When you return the data, keep every line exactly as it is and leave out the pictures.

---------- DATA FOR THIS EXERCISE

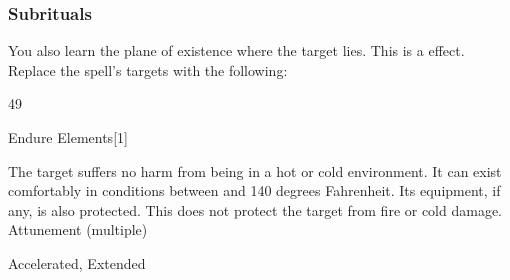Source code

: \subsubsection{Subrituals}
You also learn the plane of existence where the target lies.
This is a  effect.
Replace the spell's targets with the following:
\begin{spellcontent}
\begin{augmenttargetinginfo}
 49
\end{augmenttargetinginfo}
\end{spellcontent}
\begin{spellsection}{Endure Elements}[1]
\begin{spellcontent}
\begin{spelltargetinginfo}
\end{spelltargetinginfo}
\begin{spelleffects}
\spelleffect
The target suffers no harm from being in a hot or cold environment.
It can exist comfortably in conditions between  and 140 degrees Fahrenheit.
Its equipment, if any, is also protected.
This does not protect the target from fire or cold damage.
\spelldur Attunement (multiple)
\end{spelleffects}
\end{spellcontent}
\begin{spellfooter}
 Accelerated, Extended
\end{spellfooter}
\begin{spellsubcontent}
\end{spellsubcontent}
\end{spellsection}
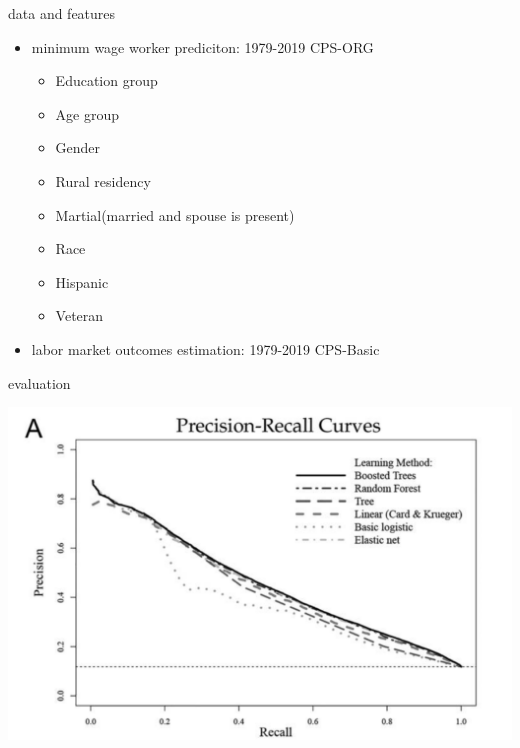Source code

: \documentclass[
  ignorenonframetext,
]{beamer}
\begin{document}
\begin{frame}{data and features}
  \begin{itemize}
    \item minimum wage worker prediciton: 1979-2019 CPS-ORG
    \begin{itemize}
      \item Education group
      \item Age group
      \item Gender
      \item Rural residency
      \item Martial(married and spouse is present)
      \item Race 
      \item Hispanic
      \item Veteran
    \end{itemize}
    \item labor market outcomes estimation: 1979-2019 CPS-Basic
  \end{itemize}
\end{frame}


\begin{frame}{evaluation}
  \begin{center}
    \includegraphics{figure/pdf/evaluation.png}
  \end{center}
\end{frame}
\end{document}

--------------------

SOLUTION BELOW >>
Source code

: \subsubsection{Subrituals}
You also learn the plane of existence where the target lies.
This is a  effect.
Replace the spell's targets with the following:
\begin{spellcontent}
\begin{augmenttargetinginfo}
 49
\end{augmenttargetinginfo}
\end{spellcontent}
\begin{spellsection}{Endure Elements}[1]
\begin{spellcontent}
\begin{spelltargetinginfo}
\end{spelltargetinginfo}
\begin{spelleffects}
\spelleffect
The target suffers no harm from being in a hot or cold environment.
It can exist comfortably in conditions between  and 140 degrees Fahrenheit.
Its equipment, if any, is also protected.
This does not protect the target from fire or cold damage.
\spelldur Attunement (multiple)
\end{spelleffects}
\end{spellcontent}
\begin{spellfooter}
 Accelerated, Extended
\end{spellfooter}
\begin{spellsubcontent}
\end{spellsubcontent}
\end{spellsection}
Source code

: \documentclass[
  ignorenonframetext,
]{beamer}
\begin{document}
\begin{frame}{data and features}
  \begin{itemize}
    \item minimum wage worker prediciton: 1979-2019 CPS-ORG
    \begin{itemize}
      \item Education group
      \item Age group
      \item Gender
      \item Rural residency
      \item Martial(married and spouse is present)
      \item Race 
      \item Hispanic
      \item Veteran
    \end{itemize}
    \item labor market outcomes estimation: 1979-2019 CPS-Basic
  \end{itemize}
\end{frame}


\begin{frame}{evaluation}
  \begin{center}
    \includegraphics{figure/pdf/evaluation.png}
  \end{center}
\end{frame}
\end{document}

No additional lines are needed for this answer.